Famous Authors Narrate The Funny Pages.
BY Mark Paglia
by Jane Austen
Miss Lucy van Pelt, young, witty, and handsome, found it unavoidable that she play a game of foot-ball with Mr. Charles Brown, the dreadfully wishy-washy companion of her otherwise commendable brother Mr. Linus van Pelt. Wishing to be rid of this bothersome neighbor, she lifted the foot-ball just as Mr. Brown ventured to kick it, leaving him out of sorts as she tittered with laughter and went to hear Mr. Schroeder play at the pianoforte.
by Ernest Hemingway
“It’s a mighty sorry business, Sarge being blown up like that,” Beetle said. The other soldiers in the café nodded silently. He ordered another bottle of vermouth and drank the vermouth. It was a good vermouth.
by Virginia Woolf
A rain fell over the city, streaking the office window. Cathy looked up from the computer screen with its instructions on how to knit a brown sock. “My God, to be a stereotypical woman makes me feel as though I have no nose!”
by Charles Dickens
There was much to be done in the halls of Business in expectation of a visit from Mister Catchclaw, the enterprising Vice President of the Corporation. The clerk Dilbert was requested to turn out spread-sheet upon spread-sheet until, his eyes scarcely able to focus on his computing screen, he requested to his supervisor, Mister Lapwroth, that he be allowed to return home to care for his round companion Dogbert. “Home!” exclaimed Lapwroth, “Home is for those who work smarter, not harder!”
by Jorge Luis Borges
I awoke one day and regarded the morning news on my television, which I keep on a shelf in my library. The images were those of men, but men who had been replaced by floating feathers, cowboy hats, and giant cigarettes. Truly now, I knew that I had entered into the labyrinthine Fiefdom of Metonymy.
The Family Circus
by William Faulkner
“Incest and miscegenation!” Pa yelled as he entered the room where Billy and Dolly sat.

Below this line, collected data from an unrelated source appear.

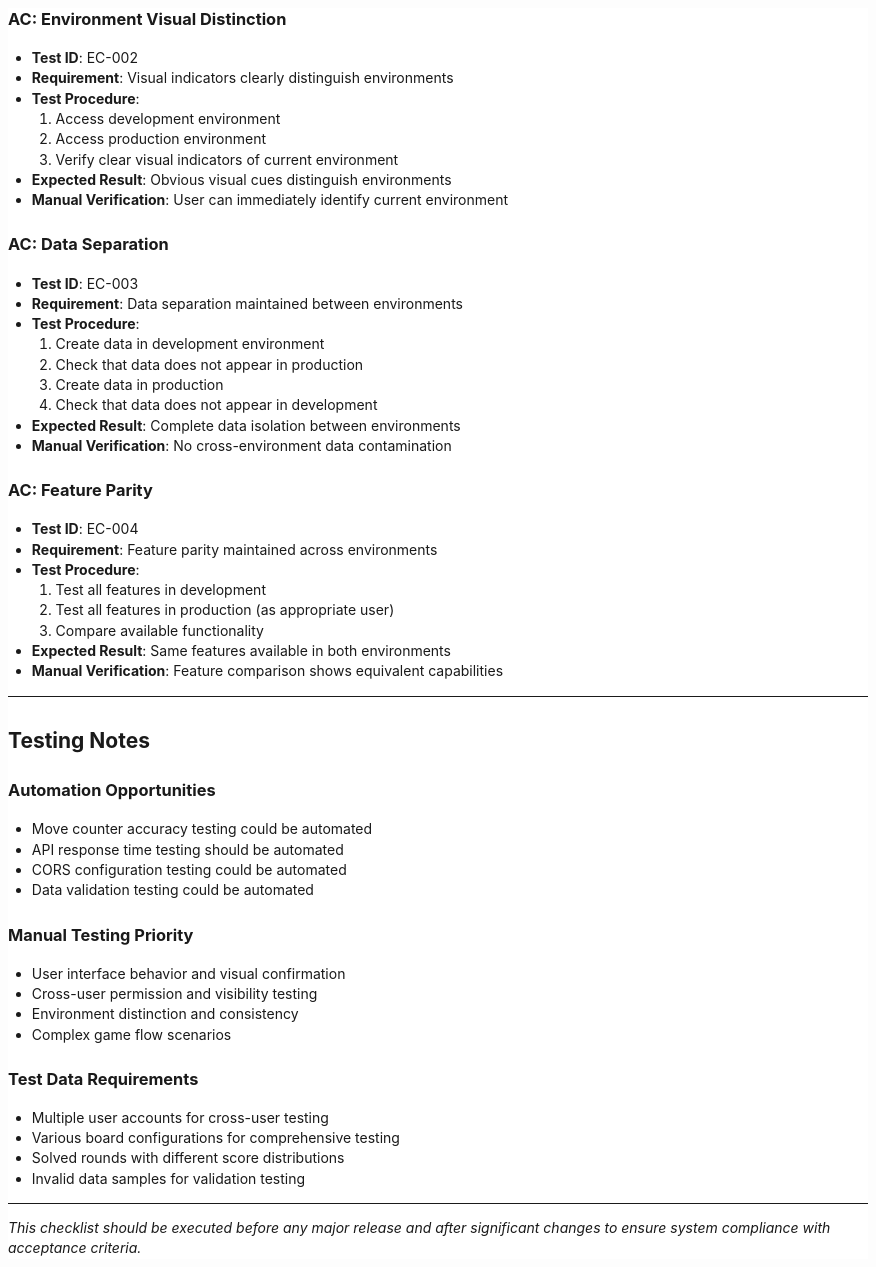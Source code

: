 ### AC: Environment Visual Distinction
- **Test ID**: EC-002
- **Requirement**: Visual indicators clearly distinguish environments
- **Test Procedure**:
  1. Access development environment
  2. Access production environment
  3. Verify clear visual indicators of current environment
- **Expected Result**: Obvious visual cues distinguish environments
- **Manual Verification**: User can immediately identify current environment

### AC: Data Separation
- **Test ID**: EC-003
- **Requirement**: Data separation maintained between environments
- **Test Procedure**:
  1. Create data in development environment
  2. Check that data does not appear in production
  3. Create data in production
  4. Check that data does not appear in development
- **Expected Result**: Complete data isolation between environments
- **Manual Verification**: No cross-environment data contamination

### AC: Feature Parity
- **Test ID**: EC-004
- **Requirement**: Feature parity maintained across environments
- **Test Procedure**:
  1. Test all features in development
  2. Test all features in production (as appropriate user)
  3. Compare available functionality
- **Expected Result**: Same features available in both environments
- **Manual Verification**: Feature comparison shows equivalent capabilities

---

## Testing Notes

### Automation Opportunities
- Move counter accuracy testing could be automated
- API response time testing should be automated
- CORS configuration testing could be automated
- Data validation testing could be automated

### Manual Testing Priority
- User interface behavior and visual confirmation
- Cross-user permission and visibility testing
- Environment distinction and consistency
- Complex game flow scenarios

### Test Data Requirements
- Multiple user accounts for cross-user testing
- Various board configurations for comprehensive testing
- Solved rounds with different score distributions
- Invalid data samples for validation testing

---

*This checklist should be executed before any major release and after significant changes to ensure system compliance with acceptance criteria.*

Billy fled through the doorway, too panicked for ratiocination, and wound a peregrinating dotted line around the yard and by P.J., the deaf and dumb youngest brother.
Dennis the Menace
by Marcel Proust
Upon accidentally dropping a glass onto my kitchen floor, a most regrettable and yet unavoidable occurrence over the course of one’s lifetime of glassware use, I chanced to hear a sound that was just the same as the clatter of glass when, as a boy, I threw a leather ball through the window of our neighbor Monsieur Wilson, who responded with a thundering yell of the Christian name of I, your narrator.
Hagar the Horrible
by Leo Tolstoy
Two Vikings sat upon an island and recalled how they came to be there. They arrived there through History, which is but the manifestation of the great divine force which drives us, a force which may be called “God” by the cavemen of B.C.
by James Joyce
Stately plump Garfield hated Mondays and lasagna I said lasagna I will Lasagna.